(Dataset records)

* * * * * * * * *

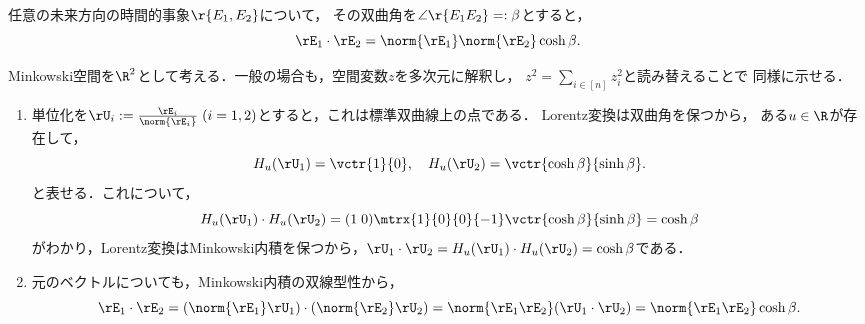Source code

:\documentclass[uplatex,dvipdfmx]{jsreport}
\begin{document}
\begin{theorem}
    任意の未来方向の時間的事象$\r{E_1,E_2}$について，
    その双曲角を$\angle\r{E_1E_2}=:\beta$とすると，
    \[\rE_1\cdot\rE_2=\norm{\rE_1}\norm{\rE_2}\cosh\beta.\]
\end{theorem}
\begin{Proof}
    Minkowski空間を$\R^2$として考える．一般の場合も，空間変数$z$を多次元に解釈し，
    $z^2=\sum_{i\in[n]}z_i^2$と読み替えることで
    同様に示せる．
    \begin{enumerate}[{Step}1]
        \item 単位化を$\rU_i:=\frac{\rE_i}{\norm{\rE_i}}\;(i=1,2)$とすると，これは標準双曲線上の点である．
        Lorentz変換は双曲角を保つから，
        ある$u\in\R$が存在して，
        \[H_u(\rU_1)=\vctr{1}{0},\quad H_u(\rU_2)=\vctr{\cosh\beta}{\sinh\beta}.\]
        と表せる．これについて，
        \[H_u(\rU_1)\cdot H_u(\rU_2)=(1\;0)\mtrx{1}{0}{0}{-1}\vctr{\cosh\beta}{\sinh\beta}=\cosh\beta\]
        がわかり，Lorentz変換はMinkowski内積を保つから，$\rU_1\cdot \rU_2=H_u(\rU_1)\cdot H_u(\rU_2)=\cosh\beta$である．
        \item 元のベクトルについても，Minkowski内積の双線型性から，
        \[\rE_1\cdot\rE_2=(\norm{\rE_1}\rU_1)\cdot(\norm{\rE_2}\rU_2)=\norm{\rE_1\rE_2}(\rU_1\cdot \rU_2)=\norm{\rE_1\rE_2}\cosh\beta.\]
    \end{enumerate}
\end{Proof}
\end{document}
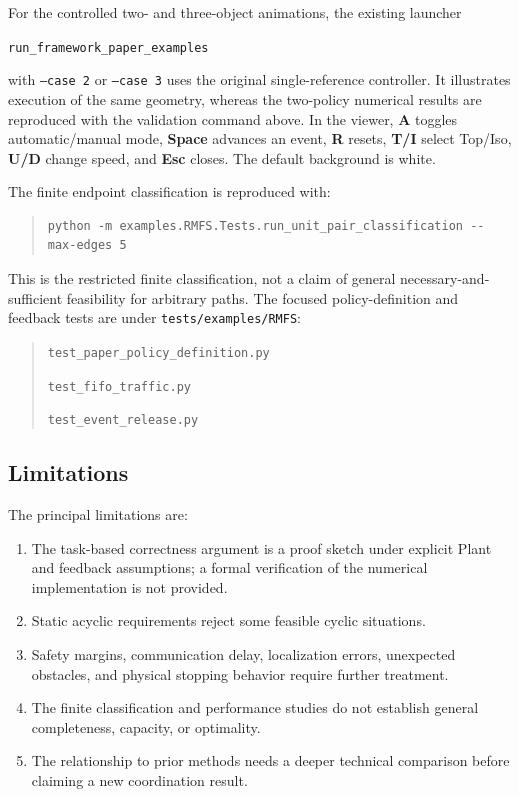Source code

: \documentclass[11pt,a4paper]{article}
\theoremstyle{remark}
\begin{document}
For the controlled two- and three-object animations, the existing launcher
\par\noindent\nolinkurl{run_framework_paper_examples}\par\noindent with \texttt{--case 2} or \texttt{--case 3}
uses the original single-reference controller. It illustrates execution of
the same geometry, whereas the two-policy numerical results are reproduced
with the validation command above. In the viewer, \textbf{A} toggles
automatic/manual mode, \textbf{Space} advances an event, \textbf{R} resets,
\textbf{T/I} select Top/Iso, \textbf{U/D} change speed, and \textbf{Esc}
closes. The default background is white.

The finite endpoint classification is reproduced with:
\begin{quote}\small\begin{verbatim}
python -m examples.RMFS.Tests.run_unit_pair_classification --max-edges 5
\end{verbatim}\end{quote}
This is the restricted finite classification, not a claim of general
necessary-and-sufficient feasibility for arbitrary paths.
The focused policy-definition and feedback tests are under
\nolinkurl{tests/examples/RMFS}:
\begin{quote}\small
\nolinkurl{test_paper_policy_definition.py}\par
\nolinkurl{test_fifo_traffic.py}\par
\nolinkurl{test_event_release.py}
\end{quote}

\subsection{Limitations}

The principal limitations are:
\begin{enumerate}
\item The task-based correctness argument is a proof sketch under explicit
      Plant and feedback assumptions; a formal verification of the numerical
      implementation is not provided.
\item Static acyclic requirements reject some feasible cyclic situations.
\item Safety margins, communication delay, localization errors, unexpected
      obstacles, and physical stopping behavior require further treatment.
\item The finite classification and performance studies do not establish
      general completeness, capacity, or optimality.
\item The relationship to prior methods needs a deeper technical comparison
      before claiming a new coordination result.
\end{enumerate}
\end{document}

* * * * * * * * *

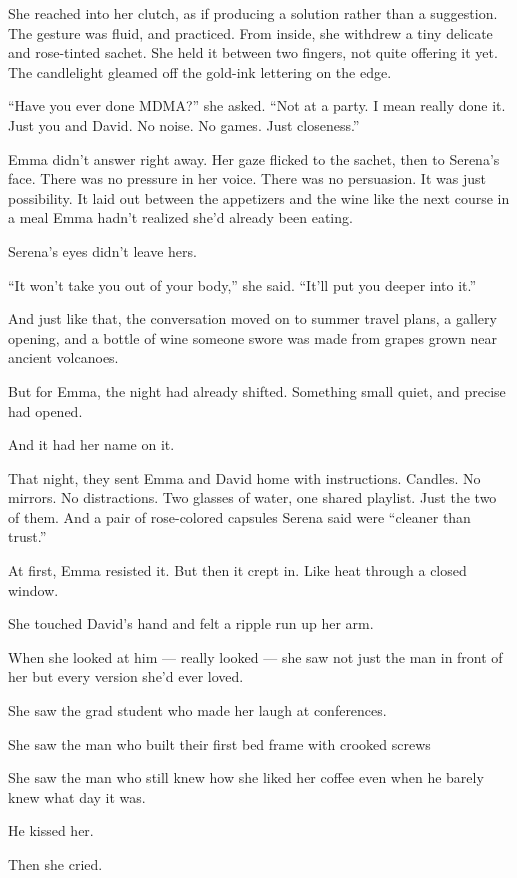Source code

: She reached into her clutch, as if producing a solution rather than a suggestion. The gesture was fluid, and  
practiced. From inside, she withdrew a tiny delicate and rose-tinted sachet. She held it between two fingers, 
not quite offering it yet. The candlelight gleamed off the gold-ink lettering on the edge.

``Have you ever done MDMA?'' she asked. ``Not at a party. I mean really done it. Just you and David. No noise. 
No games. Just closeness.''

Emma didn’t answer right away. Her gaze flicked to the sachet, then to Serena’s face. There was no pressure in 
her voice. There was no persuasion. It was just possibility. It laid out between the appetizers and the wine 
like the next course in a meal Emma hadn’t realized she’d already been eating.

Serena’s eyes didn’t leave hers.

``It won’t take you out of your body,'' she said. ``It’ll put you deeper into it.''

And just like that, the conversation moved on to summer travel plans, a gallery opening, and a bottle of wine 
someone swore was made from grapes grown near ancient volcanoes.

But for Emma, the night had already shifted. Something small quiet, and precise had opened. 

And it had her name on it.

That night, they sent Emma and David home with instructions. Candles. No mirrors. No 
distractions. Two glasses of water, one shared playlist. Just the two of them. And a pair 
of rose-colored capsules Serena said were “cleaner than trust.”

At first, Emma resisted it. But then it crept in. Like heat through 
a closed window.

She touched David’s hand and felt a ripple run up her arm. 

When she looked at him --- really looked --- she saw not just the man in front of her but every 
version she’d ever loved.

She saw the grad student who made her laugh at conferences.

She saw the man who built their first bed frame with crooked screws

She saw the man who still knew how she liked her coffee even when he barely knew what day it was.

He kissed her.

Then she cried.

* * * * * * * * *

**WHAT YOU ARE ASKED TO DO**
Your response should be each line that includes the word "made", copied from the records.

**ANSWER**
someone swore was made from grapes grown near ancient volcanoes.
She saw the grad student who made her laugh at conferences.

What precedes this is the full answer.